Jorge Alsina, director interino del departamento de Desarrollo Ambiental de la IMM, indicó que se retiró “lo que se descomponía más rápido y lo que (tenía) riesgo de caerse” cuando se levantara el cachalote con la grúa. La mandíbula, cuyo corte fue aplaudido por los curiosos en señal de apoyo al operador, fue dejada sobre un montículo de arena.

El desmembramiento hubiese facilitado la carga. Al levantar el animal entero, se tardó 95 minutos. Se había estimado en 30. Cinco hombres sostuvieron la cuerda que se le ató a la cola. Los cables no aguantaron y el cachalote cayó sobre el camión, derramando sangre y vísceras sobre la vereda. El posterior atado agregó otros 45 minutos. Fue sujeto con cadenas y con las mismas cintas que se le había colocado en la arena. No se le colocaron redes ni ninguna otra protección como García relató que se debía hacer para evitar una “explosión” (el “mayor riesgo”, según el experto, por el gas metano que se acumula en el cuerpo), o una caída.

Por fortuna se equivocó el vecino que pronosticó que estallaría y Carrasco quedaría “todo enchastrado”, aunque para la decepción de los niños que esperaban que lo hiciera como una “bombita de agua”.

Alberto Ponce de León, jefe del Departamento de Mamíferos Marinos de la Dirección Nacional de Recursos Acuáticos, expresó que la mandíbula inferior fue cortada para determinar la edad del ejemplar. Ahora se esperarán al menos dos años para exhumar el cuerpo y armar el esqueleto.
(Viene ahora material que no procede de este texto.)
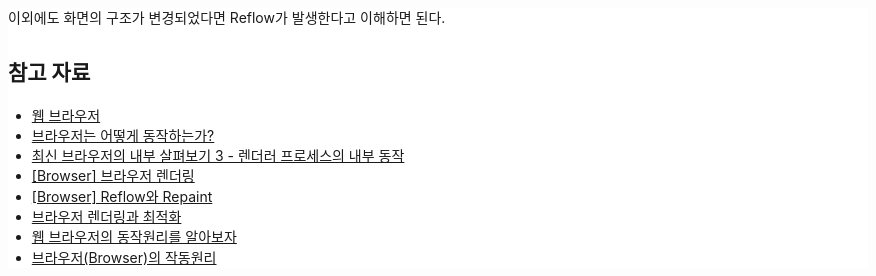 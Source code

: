 이외에도 화면의 구조가 변경되었다면 Reflow가 발생한다고 이해하면 된다.

## 참고 자료

- [웹 브라우저](https://ko.wikipedia.org/wiki/%EC%9B%B9_%EB%B8%8C%EB%9D%BC%EC%9A%B0%EC%A0%80)
- [브라우저는 어떻게 동작하는가?](https://d2.naver.com/helloworld/59361)
- [최신 브라우저의 내부 살펴보기 3 - 렌더러 프로세스의 내부 동작](https://d2.naver.com/helloworld/5237120)
- [[Browser] 브라우저 렌더링](https://beomy.github.io/tech/browser/browser-rendering/)
- [[Browser] Reflow와 Repaint](https://beomy.github.io/tech/browser/reflow-repaint/)
- [브라우저 렌더링과 최적화](https://chanyeong.com/blog/post/43)
- [웹 브라우저의 동작원리를 알아보자](https://velog.io/@thyoondev/%EC%9B%B9-%EB%B8%8C%EB%9D%BC%EC%9A%B0%EC%A0%80%EC%9D%98-%EB%8F%99%EC%9E%91%EC%9B%90%EB%A6%AC%EB%A5%BC-%EC%95%8C%EC%95%84%EB%B3%B4%EC%9E%90)
- [브라우저(Browser)의 작동원리](https://woong-jae.com/web/210821-how-does-browser-work)
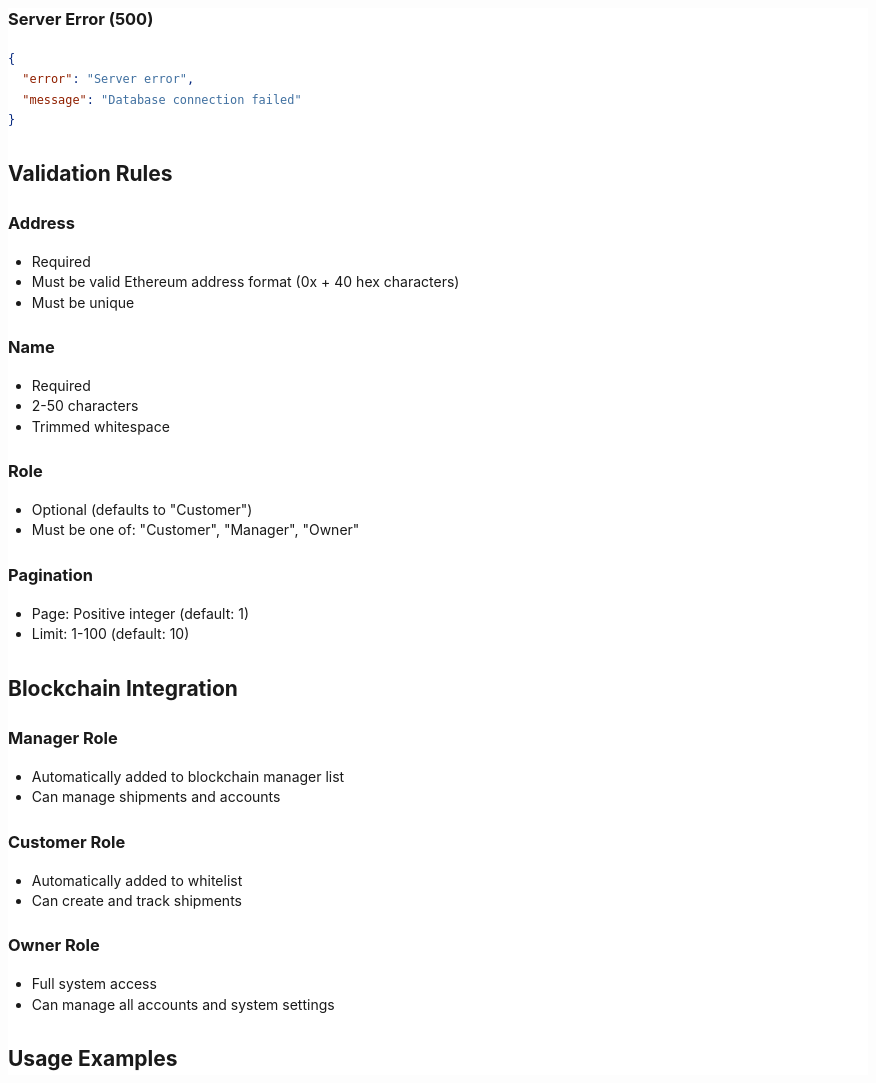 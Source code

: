 ### Server Error (500)

```json
{
  "error": "Server error",
  "message": "Database connection failed"
}
```

## Validation Rules

### Address

- Required
- Must be valid Ethereum address format (0x + 40 hex characters)
- Must be unique

### Name

- Required
- 2-50 characters
- Trimmed whitespace

### Role

- Optional (defaults to "Customer")
- Must be one of: "Customer", "Manager", "Owner"

### Pagination

- Page: Positive integer (default: 1)
- Limit: 1-100 (default: 10)

## Blockchain Integration

### Manager Role

- Automatically added to blockchain manager list
- Can manage shipments and accounts

### Customer Role

- Automatically added to whitelist
- Can create and track shipments

### Owner Role

- Full system access
- Can manage all accounts and system settings

## Usage Examples
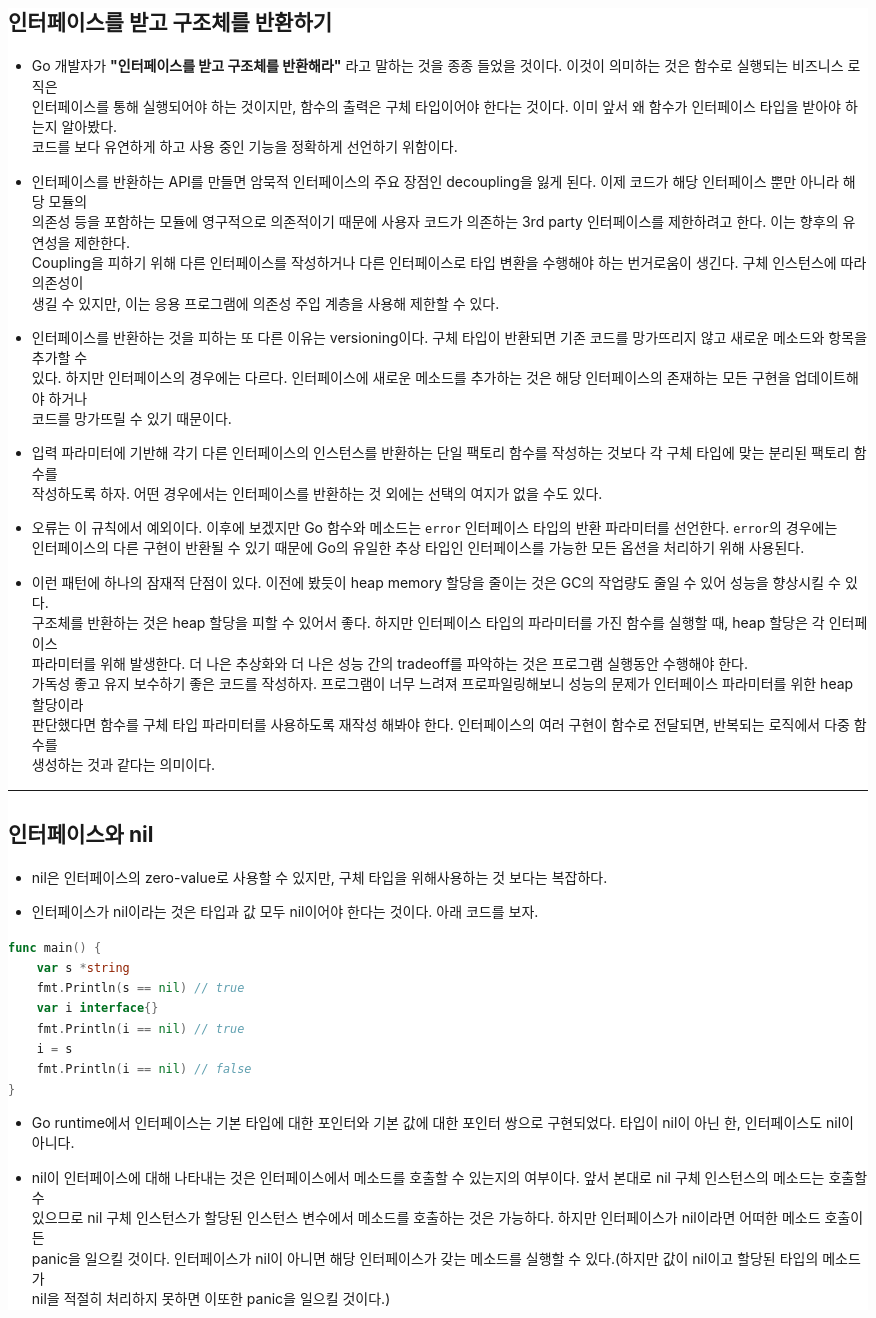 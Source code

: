 
## 인터페이스를 받고 구조체를 반환하기

- Go 개발자가 **"인터페이스를 받고 구조체를 반환해라"** 라고 말하는 것을 종종 들었을 것이다. 이것이 의미하는 것은 함수로 실행되는 비즈니스 로직은  
  인터페이스를 통해 실행되어야 하는 것이지만, 함수의 출력은 구체 타입이어야 한다는 것이다. 이미 앞서 왜 함수가 인터페이스 타입을 받아야 하는지 알아봤다.  
  코드를 보다 유연하게 하고 사용 중인 기능을 정확하게 선언하기 위함이다.

- 인터페이스를 반환하는 API를 만들면 암묵적 인터페이스의 주요 장점인 decoupling을 잃게 된다. 이제 코드가 해당 인터페이스 뿐만 아니라 해당 모듈의  
  의존성 등을 포함하는 모듈에 영구적으로 의존적이기 때문에 사용자 코드가 의존하는 3rd party 인터페이스를 제한하려고 한다. 이는 향후의 유연성을 제한한다.  
  Coupling을 피하기 위해 다른 인터페이스를 작성하거나 다른 인터페이스로 타입 변환을 수행해야 하는 번거로움이 생긴다. 구체 인스턴스에 따라 의존성이  
  생길 수 있지만, 이는 응용 프로그램에 의존성 주입 계층을 사용해 제한할 수 있다.

- 인터페이스를 반환하는 것을 피하는 또 다른 이유는 versioning이다. 구체 타입이 반환되면 기존 코드를 망가뜨리지 않고 새로운 메소드와 항목을 추가할 수  
  있다. 하지만 인터페이스의 경우에는 다르다. 인터페이스에 새로운 메소드를 추가하는 것은 해당 인터페이스의 존재하는 모든 구현을 업데이트해야 하거나  
  코드를 망가뜨릴 수 있기 때문이다.

- 입력 파라미터에 기반해 각기 다른 인터페이스의 인스턴스를 반환하는 단일 팩토리 함수를 작성하는 것보다 각 구체 타입에 맞는 분리된 팩토리 함수를  
  작성하도록 하자. 어떤 경우에서는 인터페이스를 반환하는 것 외에는 선택의 여지가 없을 수도 있다.

- 오류는 이 규칙에서 예외이다. 이후에 보겠지만 Go 함수와 메소드는 `error` 인터페이스 타입의 반환 파라미터를 선언한다. `error`의 경우에는  
  인터페이스의 다른 구현이 반환될 수 있기 때문에 Go의 유일한 추상 타입인 인터페이스를 가능한 모든 옵션을 처리하기 위해 사용된다.

- 이런 패턴에 하나의 잠재적 단점이 있다. 이전에 봤듯이 heap memory 할당을 줄이는 것은 GC의 작업량도 줄일 수 있어 성능을 향상시킬 수 있다.  
  구조체를 반환하는 것은 heap 할당을 피할 수 있어서 좋다. 하지만 인터페이스 타입의 파라미터를 가진 함수를 실행할 때, heap 할당은 각 인터페이스  
  파라미터를 위해 발생한다. 더 나은 추상화와 더 나은 성능 간의 tradeoff를 파악하는 것은 프로그램 실행동안 수행해야 한다.  
  가독성 좋고 유지 보수하기 좋은 코드를 작성하자. 프로그램이 너무 느려져 프로파일링해보니 성능의 문제가 인터페이스 파라미터를 위한 heap 할당이라  
  판단했다면 함수를 구체 타입 파라미터를 사용하도록 재작성 해봐야 한다. 인터페이스의 여러 구현이 함수로 전달되면, 반복되는 로직에서 다중 함수를  
  생성하는 것과 같다는 의미이다.

---

## 인터페이스와 nil

- nil은 인터페이스의 zero-value로 사용할 수 있지만, 구체 타입을 위해사용하는 것 보다는 복잡하다.

- 인터페이스가 nil이라는 것은 타입과 값 모두 nil이어야 한다는 것이다. 아래 코드를 보자.

```go
func main() {
	var s *string
	fmt.Println(s == nil) // true
	var i interface{}
	fmt.Println(i == nil) // true
	i = s
	fmt.Println(i == nil) // false
}
```

- Go runtime에서 인터페이스는 기본 타입에 대한 포인터와 기본 값에 대한 포인터 쌍으로 구현되었다. 타입이 nil이 아닌 한, 인터페이스도 nil이  
  아니다.

- nil이 인터페이스에 대해 나타내는 것은 인터페이스에서 메소드를 호출할 수 있는지의 여부이다. 앞서 본대로 nil 구체 인스턴스의 메소드는 호출할 수  
  있으므로 nil 구체 인스턴스가 할당된 인스턴스 변수에서 메소드를 호출하는 것은 가능하다. 하지만 인터페이스가 nil이라면 어떠한 메소드 호출이든  
  panic을 일으킬 것이다. 인터페이스가 nil이 아니면 해당 인터페이스가 갖는 메소드를 실행할 수 있다.(하지만 값이 nil이고 할당된 타입의 메소드가  
  nil을 적절히 처리하지 못하면 이또한 panic을 일으킬 것이다.)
La fosa será controlada mediante GPS en el relleno sanitario de Felipe Cardozo, donde fue enterrada una ballena austral en 2011. Si logra armarse, el animal es tan grande que no podrá ser exhibido en el Museo Oceanográfico a menos que se construya un anexo (ver contratapa).

No se puede conocer a priori la causa de muerte puesto que no había ninguna laceración. Solo se pueden proponer dos hipótesis: una enfermedad (por parásitos, o por contaminación), o daños en la audición y desorientación por exploraciones sísmicas, una actividad que se realiza en las costas montevideanas desde 2012 para las exploraciones en busca de hidrocarburos.
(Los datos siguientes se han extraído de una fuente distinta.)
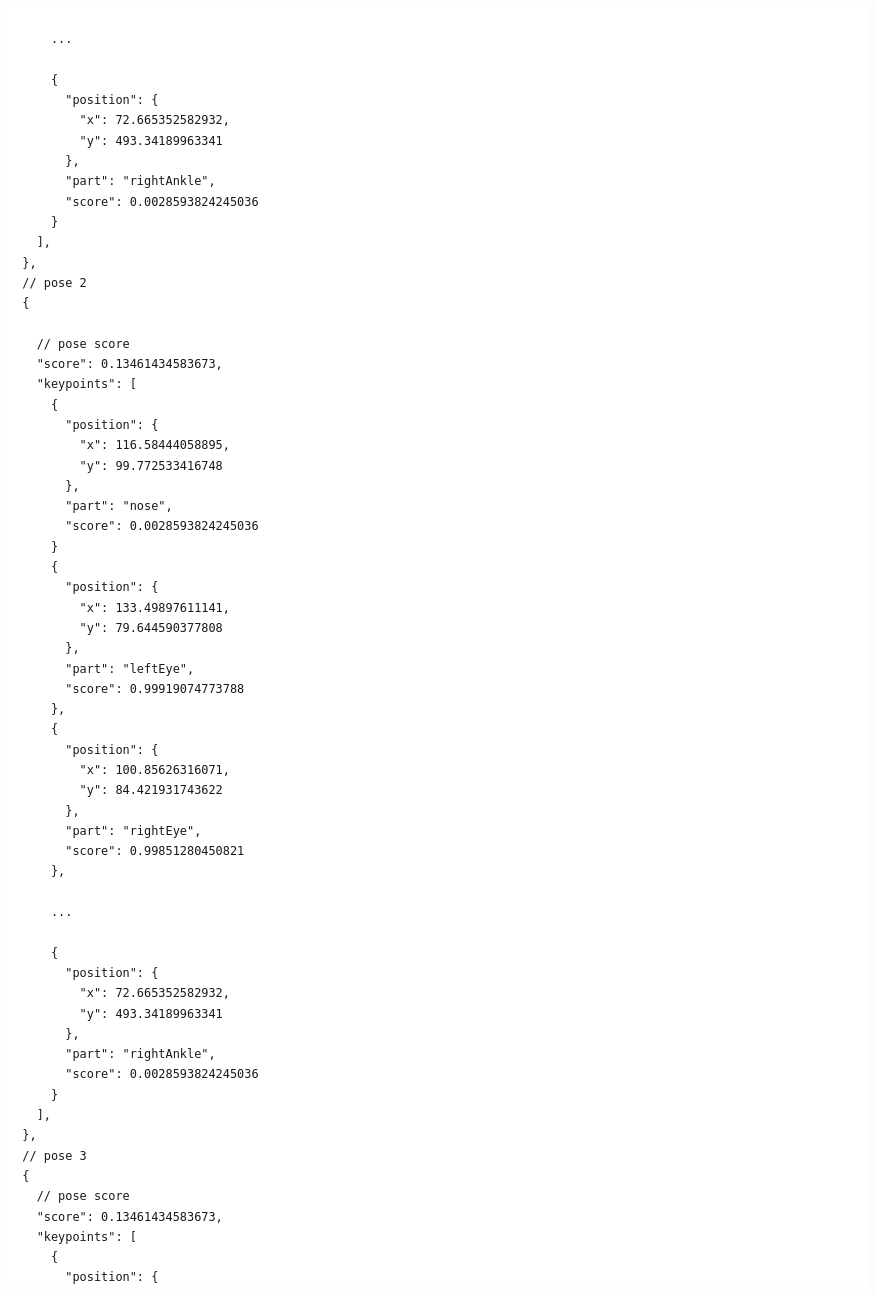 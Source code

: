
 ```

      ...

      {
        "position": {
          "x": 72.665352582932,
          "y": 493.34189963341
        },
        "part": "rightAnkle",
        "score": 0.0028593824245036
      }
    ],
  },
  // pose 2
  {

    // pose score
    "score": 0.13461434583673,
    "keypoints": [
      {
        "position": {
          "x": 116.58444058895,
          "y": 99.772533416748
        },
        "part": "nose",
        "score": 0.0028593824245036
      }
      {
        "position": {
          "x": 133.49897611141,
          "y": 79.644590377808
        },
        "part": "leftEye",
        "score": 0.99919074773788
      },
      {
        "position": {
          "x": 100.85626316071,
          "y": 84.421931743622
        },
        "part": "rightEye",
        "score": 0.99851280450821
      },

      ...

      {
        "position": {
          "x": 72.665352582932,
          "y": 493.34189963341
        },
        "part": "rightAnkle",
        "score": 0.0028593824245036
      }
    ],
  },
  // pose 3
  {
    // pose score
    "score": 0.13461434583673,
    "keypoints": [
      {
        "position": {
```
Las exploraciones se realizan mediante fuentes de aire comprimido que emiten sonidos de muy alta frecuencia para obtener datos sobre la geología del suelo y que pueden causar daños a los animales marinos que rondan la zona. Ponce de León no descartó esta causa, máxime que desde Ancap se ha advertido que los cachalotes nadan cerca del área.

Las exploraciones se realizan a más de 100 kilómetros de la costa y los controles se extienden a una zona a de seguridad que va 500 a 700 metros de donde se encuentra el buque, lo que asegura que los daños por el sonido de los impactos no dañen a los mamíferos.

El traslado del cachalote se hizo sin ningún otro inconveniente, salvo que la chata del camión quedó corta y la cola iba tocando el piso.

Recién a las 19:15 –luego de más de tres horas de haberse iniciado el operativo de extracción–, el cachalote que llegó a Montevideo fue depositado en su sepulcro: una fosa abierta cerca de la puerta de la usina municipal. Se necesitaron varios empujones de la retroexcavadora para que, al fin, se pueda decir que ahora descansa en paz. (Producción Mariana Castiñeiras).